## RAW DATA
------------

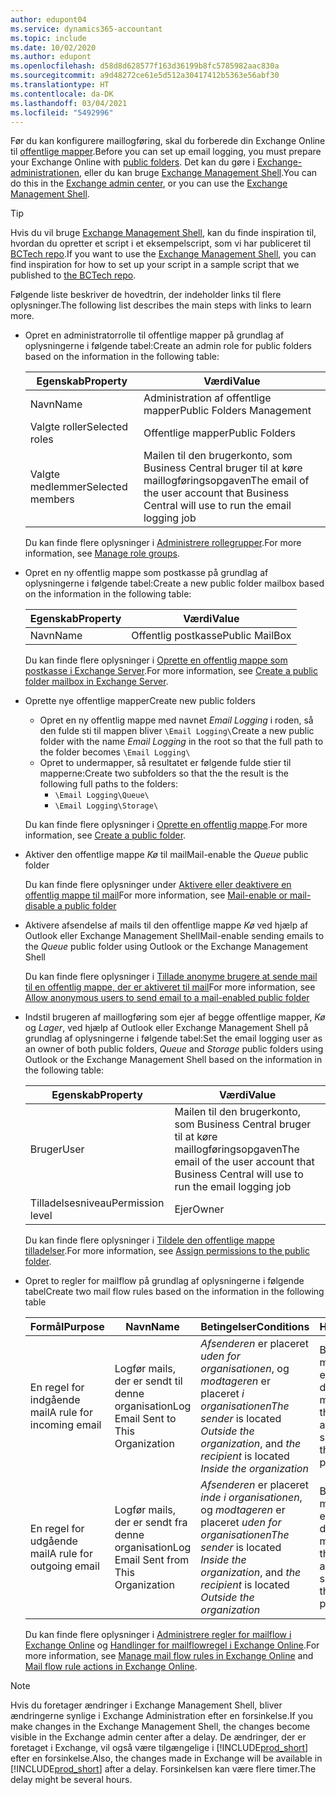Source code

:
 ```yaml
---
author: edupont04
ms.service: dynamics365-accountant
ms.topic: include
ms.date: 10/02/2020
ms.author: edupont
ms.openlocfilehash: d58d8d628577f163d36199b8fc5785982aac830a
ms.sourcegitcommit: a9d48272ce61e5d512a30417412b5363e56abf30
ms.translationtype: HT
ms.contentlocale: da-DK
ms.lasthandoff: 03/04/2021
ms.locfileid: "5492996"
---
```

<span data-ttu-id="21f2d-101">Før du kan konfigurere maillogføring, skal du forberede din Exchange Online til [offentlige mapper](/exchange/collaboration/public-folders/public-folders?view=exchserver-2019&preserve-view=true ).</span><span class="sxs-lookup"><span data-stu-id="21f2d-101">Before you can set up email logging, you must prepare your Exchange Online with [public folders](/exchange/collaboration/public-folders/public-folders?view=exchserver-2019&preserve-view=true ).</span></span> <span data-ttu-id="21f2d-102">Det kan du gøre i [Exchange-administrationen](/Exchange/architecture/client-access/exchange-admin-center?view=exchserver-2019&preserve-view=true ), eller du kan bruge [Exchange Management Shell](/powershell/exchange/exchange-management-shell?view=exchange-ps&preserve-view=true ).</span><span class="sxs-lookup"><span data-stu-id="21f2d-102">You can do this in the [Exchange admin center](/Exchange/architecture/client-access/exchange-admin-center?view=exchserver-2019&preserve-view=true ), or you can use the [Exchange Management Shell](/powershell/exchange/exchange-management-shell?view=exchange-ps&preserve-view=true ).</span></span>  

> [!TIP]
> <span data-ttu-id="21f2d-103">Hvis du vil bruge [Exchange Management Shell](/powershell/exchange/exchange-management-shell?view=exchange-ps&preserve-view=true ), kan du finde inspiration til, hvordan du opretter et script i et eksempelscript, som vi har publiceret til [BCTech repo](https://github.com/microsoft/BCTech/tree/master/samples/EmailLogging).</span><span class="sxs-lookup"><span data-stu-id="21f2d-103">If you want to use the [Exchange Management Shell](/powershell/exchange/exchange-management-shell?view=exchange-ps&preserve-view=true ), you can find inspiration for how to set up your script in a sample script that we published to [the BCTech repo](https://github.com/microsoft/BCTech/tree/master/samples/EmailLogging).</span></span>

<span data-ttu-id="21f2d-104">Følgende liste beskriver de hovedtrin, der indeholder links til flere oplysninger.</span><span class="sxs-lookup"><span data-stu-id="21f2d-104">The following list describes the main steps with links to learn more.</span></span>  

- <span data-ttu-id="21f2d-105">Opret en administratorrolle til offentlige mapper på grundlag af oplysningerne i følgende tabel:</span><span class="sxs-lookup"><span data-stu-id="21f2d-105">Create an admin role for public folders based on the information in the following table:</span></span>

  |<span data-ttu-id="21f2d-106">Egenskab</span><span class="sxs-lookup"><span data-stu-id="21f2d-106">Property</span></span>        |<span data-ttu-id="21f2d-107">Værdi</span><span class="sxs-lookup"><span data-stu-id="21f2d-107">Value</span></span>                     |
  |----------------|--------------------------|
  |<span data-ttu-id="21f2d-108">Navn</span><span class="sxs-lookup"><span data-stu-id="21f2d-108">Name</span></span>            |<span data-ttu-id="21f2d-109">Administration af offentlige mapper</span><span class="sxs-lookup"><span data-stu-id="21f2d-109">Public Folders Management</span></span> |
  |<span data-ttu-id="21f2d-110">Valgte roller</span><span class="sxs-lookup"><span data-stu-id="21f2d-110">Selected roles</span></span>  |<span data-ttu-id="21f2d-111">Offentlige mapper</span><span class="sxs-lookup"><span data-stu-id="21f2d-111">Public Folders</span></span>            |
  |<span data-ttu-id="21f2d-112">Valgte medlemmer</span><span class="sxs-lookup"><span data-stu-id="21f2d-112">Selected members</span></span>|<span data-ttu-id="21f2d-113">Mailen til den brugerkonto, som Business Central bruger til at køre maillogføringsopgaven</span><span class="sxs-lookup"><span data-stu-id="21f2d-113">The email of the user account that Business Central will use to run the email logging job</span></span>|

  <span data-ttu-id="21f2d-114">Du kan finde flere oplysninger i [Administrere rollegrupper](/exchange/permissions/role-groups?view=exchserver-2019&preserve-view=true).</span><span class="sxs-lookup"><span data-stu-id="21f2d-114">For more information, see [Manage role groups](/exchange/permissions/role-groups?view=exchserver-2019&preserve-view=true).</span></span>

- <span data-ttu-id="21f2d-115">Opret en ny offentlig mappe som postkasse på grundlag af oplysningerne i følgende tabel:</span><span class="sxs-lookup"><span data-stu-id="21f2d-115">Create a new public folder mailbox based on the information in the following table:</span></span>

  |<span data-ttu-id="21f2d-116">Egenskab</span><span class="sxs-lookup"><span data-stu-id="21f2d-116">Property</span></span>        |<span data-ttu-id="21f2d-117">Værdi</span><span class="sxs-lookup"><span data-stu-id="21f2d-117">Value</span></span>                     |
  |----------------|--------------------------|
  |<span data-ttu-id="21f2d-118">Navn</span><span class="sxs-lookup"><span data-stu-id="21f2d-118">Name</span></span>            |<span data-ttu-id="21f2d-119">Offentlig postkasse</span><span class="sxs-lookup"><span data-stu-id="21f2d-119">Public MailBox</span></span>            |

  <span data-ttu-id="21f2d-120">Du kan finde flere oplysninger i [Oprette en offentlig mappe som postkasse i Exchange Server](/exchange/collaboration/public-folders/create-public-folder-mailboxes).</span><span class="sxs-lookup"><span data-stu-id="21f2d-120">For more information, see [Create a public folder mailbox in Exchange Server](/exchange/collaboration/public-folders/create-public-folder-mailboxes).</span></span>  

- <span data-ttu-id="21f2d-121">Oprette nye offentlige mapper</span><span class="sxs-lookup"><span data-stu-id="21f2d-121">Create new public folders</span></span>

  - <span data-ttu-id="21f2d-122">Opret en ny offentlig mappe med navnet *Email Logging* i roden, så den fulde sti til mappen bliver ```\Email Logging\```</span><span class="sxs-lookup"><span data-stu-id="21f2d-122">Create a new public folder with the name *Email Logging* in the root so that the full path to the folder becomes ```\Email Logging\```</span></span>
  - <span data-ttu-id="21f2d-123">Opret to undermapper, så resultatet er følgende fulde stier til mapperne:</span><span class="sxs-lookup"><span data-stu-id="21f2d-123">Create two subfolders so that the the result is the following full paths to the folders:</span></span>
    - ```\Email Logging\Queue\```
    - ```\Email Logging\Storage\```

  <span data-ttu-id="21f2d-124">Du kan finde flere oplysninger i [Oprette en offentlig mappe](/exchange/collaboration/public-folders/create-public-folders?view=exchserver-2019&preserve-view=true).</span><span class="sxs-lookup"><span data-stu-id="21f2d-124">For more information, see [Create a public folder](/exchange/collaboration/public-folders/create-public-folders?view=exchserver-2019&preserve-view=true).</span></span>

- <span data-ttu-id="21f2d-125">Aktiver den offentlige mappe *Kø* til mail</span><span class="sxs-lookup"><span data-stu-id="21f2d-125">Mail-enable the *Queue* public folder</span></span>

  <span data-ttu-id="21f2d-126">Du kan finde flere oplysninger under [Aktivere eller deaktivere en offentlig mappe til mail](/exchange/collaboration/public-folders/mail-enable-or-disable?view=exchserver-2019&preserve-view=true)</span><span class="sxs-lookup"><span data-stu-id="21f2d-126">For more information, see [Mail-enable or mail-disable a public folder](/exchange/collaboration/public-folders/mail-enable-or-disable?view=exchserver-2019&preserve-view=true)</span></span>

- <span data-ttu-id="21f2d-127">Aktivere afsendelse af mails til den offentlige mappe *Kø* ved hjælp af Outlook eller Exchange Management Shell</span><span class="sxs-lookup"><span data-stu-id="21f2d-127">Mail-enable sending emails to the *Queue* public folder using Outlook or the Exchange Management Shell</span></span>

  <span data-ttu-id="21f2d-128">Du kan finde flere oplysninger i [Tillade anonyme brugere at sende mail til en offentlig mappe, der er aktiveret til mail](/exchange/collaboration/public-folders/mail-enable-or-disable#allow-anonymous-users-to-send-email-to-a-mail-enabled-public-folder?view=exchserver-2019&preserve-view=true)</span><span class="sxs-lookup"><span data-stu-id="21f2d-128">For more information, see [Allow anonymous users to send email to a mail-enabled public folder](/exchange/collaboration/public-folders/mail-enable-or-disable#allow-anonymous-users-to-send-email-to-a-mail-enabled-public-folder?view=exchserver-2019&preserve-view=true)</span></span>

- <span data-ttu-id="21f2d-129">Indstil brugeren af maillogføring som ejer af begge offentlige mapper, *Kø* og *Lager*, ved hjælp af Outlook eller Exchange Management Shell på grundlag af oplysningerne i følgende tabel:</span><span class="sxs-lookup"><span data-stu-id="21f2d-129">Set the email logging user as an owner of both public folders, *Queue* and *Storage* public folders  using Outlook or the Exchange Management Shell based on the information in the following table:</span></span>

  |<span data-ttu-id="21f2d-130">Egenskab</span><span class="sxs-lookup"><span data-stu-id="21f2d-130">Property</span></span>        |<span data-ttu-id="21f2d-131">Værdi</span><span class="sxs-lookup"><span data-stu-id="21f2d-131">Value</span></span>                     |
  |----------------|--------------------------|
  |<span data-ttu-id="21f2d-132">Bruger</span><span class="sxs-lookup"><span data-stu-id="21f2d-132">User</span></span>            |<span data-ttu-id="21f2d-133">Mailen til den brugerkonto, som Business Central bruger til at køre maillogføringsopgaven</span><span class="sxs-lookup"><span data-stu-id="21f2d-133">The email of the user account that Business Central will use to run the email logging job</span></span>|
  |<span data-ttu-id="21f2d-134">Tilladelsesniveau</span><span class="sxs-lookup"><span data-stu-id="21f2d-134">Permission level</span></span>|<span data-ttu-id="21f2d-135">Ejer</span><span class="sxs-lookup"><span data-stu-id="21f2d-135">Owner</span></span>                     |

  <span data-ttu-id="21f2d-136">Du kan finde flere oplysninger i [Tildele den offentlige mappe tilladelser](/exchange/collaboration-exo/public-folders/set-up-public-folders#step-3-assign-permissions-to-the-public-folder).</span><span class="sxs-lookup"><span data-stu-id="21f2d-136">For more information, see [Assign permissions to the public folder](/exchange/collaboration-exo/public-folders/set-up-public-folders#step-3-assign-permissions-to-the-public-folder).</span></span>

- <span data-ttu-id="21f2d-137">Opret to regler for mailflow på grundlag af oplysningerne i følgende tabel</span><span class="sxs-lookup"><span data-stu-id="21f2d-137">Create two mail flow rules based on the information in the following table</span></span>

  |<span data-ttu-id="21f2d-138">Formål</span><span class="sxs-lookup"><span data-stu-id="21f2d-138">Purpose</span></span>  |<span data-ttu-id="21f2d-139">Navn</span><span class="sxs-lookup"><span data-stu-id="21f2d-139">Name</span></span> |<span data-ttu-id="21f2d-140">Betingelser</span><span class="sxs-lookup"><span data-stu-id="21f2d-140">Conditions</span></span>                        |<span data-ttu-id="21f2d-141">Handling</span><span class="sxs-lookup"><span data-stu-id="21f2d-141">Action</span></span>                                       |
  |---------|-----|----------------------------------|---------------------------------------------|
  |<span data-ttu-id="21f2d-142">En regel for indgående mail</span><span class="sxs-lookup"><span data-stu-id="21f2d-142">A rule for incoming email</span></span> |<span data-ttu-id="21f2d-143">Logfør mails, der er sendt til denne organisation</span><span class="sxs-lookup"><span data-stu-id="21f2d-143">Log Email Sent to This Organization</span></span>|<span data-ttu-id="21f2d-144">*Afsenderen* er placeret *uden for organisationen*, og *modtageren* er placeret *i organisationen*</span><span class="sxs-lookup"><span data-stu-id="21f2d-144">*The sender* is located *Outside the organization*, and *the recipient* is located *Inside the organization*</span></span>|<span data-ttu-id="21f2d-145">BCC den mailkonto, der er angivet for den offentlige mappe *Kø*</span><span class="sxs-lookup"><span data-stu-id="21f2d-145">BCC the email account that is specified for the *Queue* public folder</span></span>|
  |<span data-ttu-id="21f2d-146">En regel for udgående mail</span><span class="sxs-lookup"><span data-stu-id="21f2d-146">A rule for outgoing email</span></span> | <span data-ttu-id="21f2d-147">Logfør mails, der er sendt fra denne organisation</span><span class="sxs-lookup"><span data-stu-id="21f2d-147">Log Email Sent from This Organization</span></span> |<span data-ttu-id="21f2d-148">*Afsenderen* er placeret *inde i organisationen*, og *modtageren* er placeret *uden for organisationen*</span><span class="sxs-lookup"><span data-stu-id="21f2d-148">*The sender* is located *Inside the organization*, and *the recipient* is located *Outside the organization*</span></span>|<span data-ttu-id="21f2d-149">BCC den mailkonto, der er angivet for den offentlige mappe *Kø*</span><span class="sxs-lookup"><span data-stu-id="21f2d-149">BCC the email account that is specified for the *Queue* public folder</span></span>|
  
  <span data-ttu-id="21f2d-150">Du kan finde flere oplysninger i [Administrere regler for mailflow i Exchange Online](/exchange/security-and-compliance/mail-flow-rules/manage-mail-flow-rules) og [Handlinger for mailflowregel i Exchange Online](/exchange/security-and-compliance/mail-flow-rules/mail-flow-rule-actions).</span><span class="sxs-lookup"><span data-stu-id="21f2d-150">For more information, see [Manage mail flow rules in Exchange Online](/exchange/security-and-compliance/mail-flow-rules/manage-mail-flow-rules) and [Mail flow rule actions in Exchange Online](/exchange/security-and-compliance/mail-flow-rules/mail-flow-rule-actions).</span></span>

> [!NOTE]
> <span data-ttu-id="21f2d-151">Hvis du foretager ændringer i Exchange Management Shell, bliver ændringerne synlige i Exchange Administration efter en forsinkelse.</span><span class="sxs-lookup"><span data-stu-id="21f2d-151">If you make changes in the Exchange Management Shell, the changes become visible in the Exchange admin center after a delay.</span></span> <span data-ttu-id="21f2d-152">De ændringer, der er foretaget i Exchange, vil også være tilgængelige i [!INCLUDE[prod_short](prod_short.md)] efter en forsinkelse.</span><span class="sxs-lookup"><span data-stu-id="21f2d-152">Also, the changes made in Exchange will be available in [!INCLUDE[prod_short](prod_short.md)] after a delay.</span></span> <span data-ttu-id="21f2d-153">Forsinkelsen kan være flere timer.</span><span class="sxs-lookup"><span data-stu-id="21f2d-153">The delay might be several hours.</span></span>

------------

## ASSIGNED TASK
From the entries, copy every line in which the string "author" can be found.

## YOUR RESPONSE
author: edupont04
ms.author: edupont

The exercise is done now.